Waterford heads to Class SS playoffs with a 41-7 victory over rival East Lyme
East Lyme — Jax Higgins was headed to the left, then bounced back to the right side of the field, eluding tacklers, for a 59-yard gain in the second quarter on a rain-soaked Thanksgiving morning.
And that’s, perhaps, the moment that the Waterford High School football team was OK again.
Higgins, Waterford’s dynamic quarterback who suffered a high ankle sprain on Nov. 8 when the Lancers were unbeaten at 7-0, returned in Thursday’s 41-7 victory over East Lyme to shift the team’s momentum back in the right direction as it heads to Tuesday’s Class SS quarterfinal game at Bullard-Havens.
Higgins’ 59-yard gain led to a 1-yard touchdown for him on the next play as the Lancers reeled off the final 35 points in the Battle of the Bay, having once trailed the Vikings 7-6.
“You know, that’s just what we do,” Higgins said of the offensive explosion after being down. “We faced adversity all season, We just know how to respond to it. That’s what’s different about this team is we know how to respond to adversity.

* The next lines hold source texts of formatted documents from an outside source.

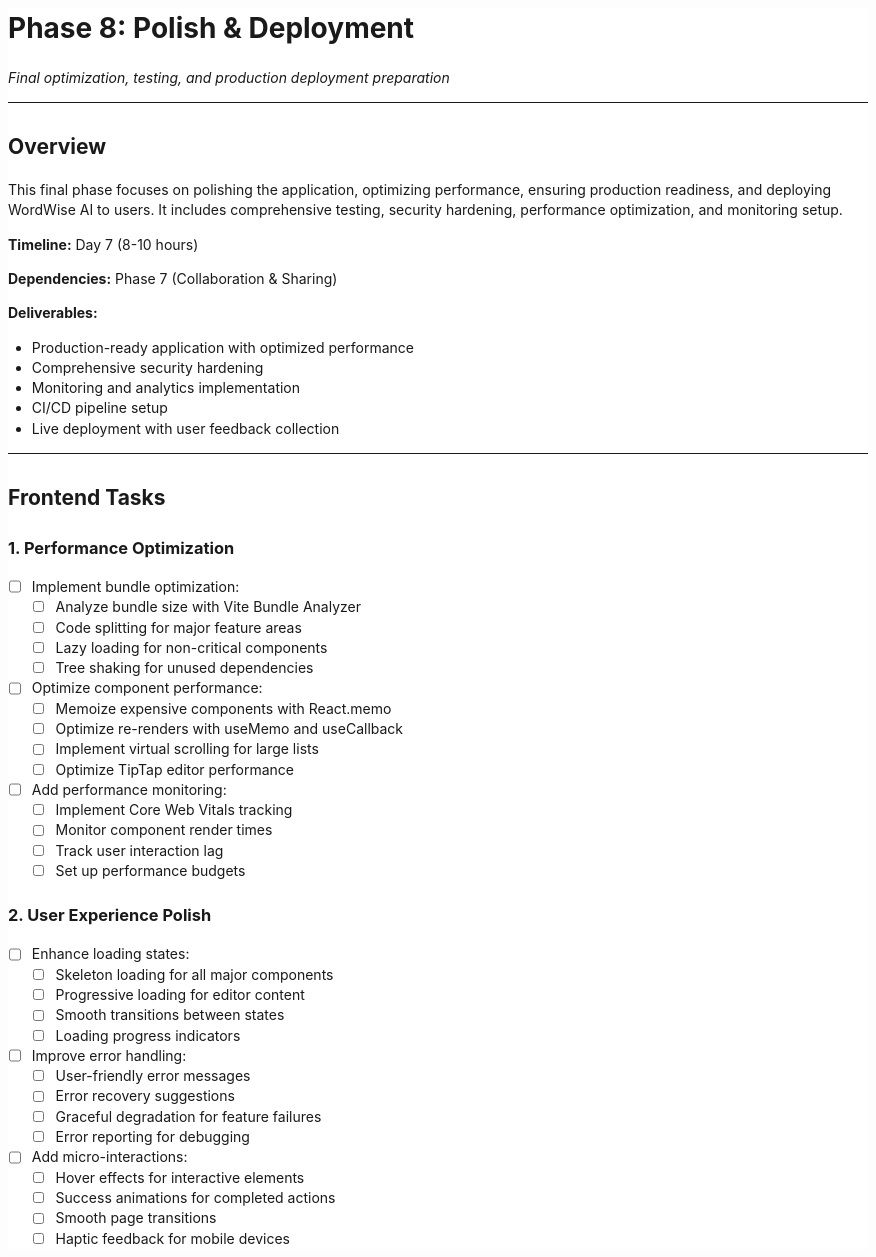 # Phase 8: Polish & Deployment

*Final optimization, testing, and production deployment preparation*

---

## **Overview**

This final phase focuses on polishing the application, optimizing performance, ensuring production readiness, and deploying WordWise AI to users. It includes comprehensive testing, security hardening, performance optimization, and monitoring setup.

**Timeline:** Day 7 (8-10 hours)

**Dependencies:** Phase 7 (Collaboration & Sharing)

**Deliverables:**
- Production-ready application with optimized performance
- Comprehensive security hardening
- Monitoring and analytics implementation
- CI/CD pipeline setup
- Live deployment with user feedback collection

---

## **Frontend Tasks**

### **1. Performance Optimization**
- [ ] Implement bundle optimization:
  - [ ] Analyze bundle size with Vite Bundle Analyzer
  - [ ] Code splitting for major feature areas
  - [ ] Lazy loading for non-critical components
  - [ ] Tree shaking for unused dependencies
- [ ] Optimize component performance:
  - [ ] Memoize expensive components with React.memo
  - [ ] Optimize re-renders with useMemo and useCallback
  - [ ] Implement virtual scrolling for large lists
  - [ ] Optimize TipTap editor performance
- [ ] Add performance monitoring:
  - [ ] Implement Core Web Vitals tracking
  - [ ] Monitor component render times
  - [ ] Track user interaction lag
  - [ ] Set up performance budgets

### **2. User Experience Polish**
- [ ] Enhance loading states:
  - [ ] Skeleton loading for all major components
  - [ ] Progressive loading for editor content
  - [ ] Smooth transitions between states
  - [ ] Loading progress indicators
- [ ] Improve error handling:
  - [ ] User-friendly error messages
  - [ ] Error recovery suggestions
  - [ ] Graceful degradation for feature failures
  - [ ] Error reporting for debugging
- [ ] Add micro-interactions:
  - [ ] Hover effects for interactive elements
  - [ ] Success animations for completed actions
  - [ ] Smooth page transitions
  - [ ] Haptic feedback for mobile devices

“Gabe (Lombardi) got the momentum shift back, the defense gets stops — all the credit to them — the linemen do their job up front and it makes our job easy as skill guys. We play off each other. We feed off each other’s energy and that’s what we do. We never get rattled.
“We just got the job done and momentum into the playoffs is a great thing.”
Waterford, 8-2 after back-to-back losses, had already clinched a playoff bid before the game began.
The Lancers opened the game with a 14-play, 77-yard drive, capped by a 2-yard touchdown run from Omar Hernandez.
Leading 6-0, however, Waterford punted the ball back to East Lyme on its next possession and Jayden Brown returned the line drive to the Waterford 20. East Lyme quarterback Jacob Garro kept twice to put the ball on the 1, resulting in a touchdown for Alexander Buzzelli and a 7-6 Vikings’ lead.
That’s when Lombardi, the Eastern Connecticut Conference 100-meter dash champion during track season, struck for Waterford with a 98-yard kickoff return.
Hernandez scored on Waterford’s next play from scrimmage on a 51-yard run, exploding through the line and making it 20-7, and when East Lyme got the ball back, Lancers’ defensive back Cole Baumgartner pickpocketed a Vikings’ ball carrier and went 45 yards for a touchdown.
Higgins’ 59-yard gain came on the next play from scrimmage and he scored one play later, as Waterford made it 34-7, scoring 28 points in 5 minutes, 51 seconds.
Lombardi scored the final touchdown on the first drive of the third quarter, racing down the left side for 43 yards. The starters played for one more series before Higgins was replaced at quarterback by Lucas Racicot.
“East Lyme’s our rival,” Lombardi said. “We knew we had to come out, compete. Anything can happen in this game for sure. We came out here and we just worked. We knew in practice it was going to be a tough game, but we came out here and we were ready to play. ... We’ve just got athletes out here. We just come out. We know what we’ve got on this team. We know we can win games.”
Higgins finished with 11 carries for 108 yards and a touchdown, while Hernandez had 10 carries for 86 yards and two touchdowns and Lombardi had three carries for 74 yards and a touchdown.
Waterford’s Lombardi and East Lyme’s Greg Paige were named the game’s Palmer Sabilia Award winners as their team’s respective Most Valuable Players. Waterford first selectman Rob Brule presented the trophy for the Battle of the Bay to the Lancers and wound up taking a jubilant selfie with Higgins afterward in the rain.
East Lyme won last year’s game 35-33 on a blocked field goal attempt with three seconds remaining. The Lancers finished 3-7 a year ago.
“Listen, (the seniors’) first year was my first year (as head coach),” Waterford coach Zeth Nolda said. “We sat down in the locker room then and we had a big talk together about what our goals were going to be and what we needed to do to accomplish them.
“It’s easy to talk about it, but these guys actually want to put the work in to do it. Since they were freshmen, we knew this was coming. Once we saw the work we were putting in, we knew we were going to have something.”
Higgins said knowing he could make his come back from injury on Thanksgiving fueled him through his break in action.
“I had a bad taste in my mouth from last year and we came in here got the job done and handled it respectably,” he said. “... It’s all a credit to this team, these coaches. I couldn’t ask for better brothers, brothers for life.”